WHAT THE TASK ASKS: Print the records below exactly, with no pictures.

MATERIALS PROVIDED:
------------------------------

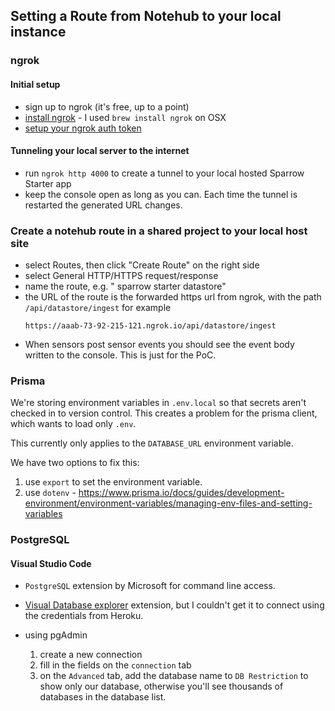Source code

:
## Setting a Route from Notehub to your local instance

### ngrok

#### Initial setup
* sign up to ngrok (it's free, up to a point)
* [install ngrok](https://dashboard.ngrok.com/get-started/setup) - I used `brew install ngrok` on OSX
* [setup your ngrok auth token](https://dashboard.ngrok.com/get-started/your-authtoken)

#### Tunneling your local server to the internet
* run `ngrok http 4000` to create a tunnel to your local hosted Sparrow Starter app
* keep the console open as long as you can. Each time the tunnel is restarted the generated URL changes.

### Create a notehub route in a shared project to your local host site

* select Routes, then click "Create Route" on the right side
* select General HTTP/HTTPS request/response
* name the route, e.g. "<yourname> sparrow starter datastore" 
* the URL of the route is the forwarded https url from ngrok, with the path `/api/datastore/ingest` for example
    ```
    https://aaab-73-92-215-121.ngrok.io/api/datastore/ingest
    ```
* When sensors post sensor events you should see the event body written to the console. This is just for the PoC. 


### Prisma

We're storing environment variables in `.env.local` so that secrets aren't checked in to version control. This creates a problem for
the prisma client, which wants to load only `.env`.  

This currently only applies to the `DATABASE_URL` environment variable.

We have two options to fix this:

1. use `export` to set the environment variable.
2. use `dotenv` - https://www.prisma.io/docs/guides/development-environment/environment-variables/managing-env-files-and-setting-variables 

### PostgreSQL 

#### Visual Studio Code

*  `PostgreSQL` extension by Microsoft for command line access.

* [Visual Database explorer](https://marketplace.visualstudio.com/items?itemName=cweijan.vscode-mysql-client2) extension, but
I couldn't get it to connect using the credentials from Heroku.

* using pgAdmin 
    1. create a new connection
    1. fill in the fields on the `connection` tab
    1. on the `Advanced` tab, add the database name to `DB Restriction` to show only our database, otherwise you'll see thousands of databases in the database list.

------------------------------

RESULT FOR THIS TASK:
Source code

:
## Setting a Route from Notehub to your local instance

### ngrok

#### Initial setup
* sign up to ngrok (it's free, up to a point)
* [install ngrok](https://dashboard.ngrok.com/get-started/setup) - I used `brew install ngrok` on OSX
* [setup your ngrok auth token](https://dashboard.ngrok.com/get-started/your-authtoken)

#### Tunneling your local server to the internet
* run `ngrok http 4000` to create a tunnel to your local hosted Sparrow Starter app
* keep the console open as long as you can. Each time the tunnel is restarted the generated URL changes.

### Create a notehub route in a shared project to your local host site

* select Routes, then click "Create Route" on the right side
* select General HTTP/HTTPS request/response
* name the route, e.g. "<yourname> sparrow starter datastore" 
* the URL of the route is the forwarded https url from ngrok, with the path `/api/datastore/ingest` for example
    ```
    https://aaab-73-92-215-121.ngrok.io/api/datastore/ingest
    ```
* When sensors post sensor events you should see the event body written to the console. This is just for the PoC. 


### Prisma

We're storing environment variables in `.env.local` so that secrets aren't checked in to version control. This creates a problem for
the prisma client, which wants to load only `.env`.  

This currently only applies to the `DATABASE_URL` environment variable.

We have two options to fix this:

1. use `export` to set the environment variable.
2. use `dotenv` - https://www.prisma.io/docs/guides/development-environment/environment-variables/managing-env-files-and-setting-variables 

### PostgreSQL 

#### Visual Studio Code

*  `PostgreSQL` extension by Microsoft for command line access.

* [Visual Database explorer](https://marketplace.visualstudio.com/items?itemName=cweijan.vscode-mysql-client2) extension, but
I couldn't get it to connect using the credentials from Heroku.

* using pgAdmin 
    1. create a new connection
    1. fill in the fields on the `connection` tab
    1. on the `Advanced` tab, add the database name to `DB Restriction` to show only our database, otherwise you'll see thousands of databases in the database list.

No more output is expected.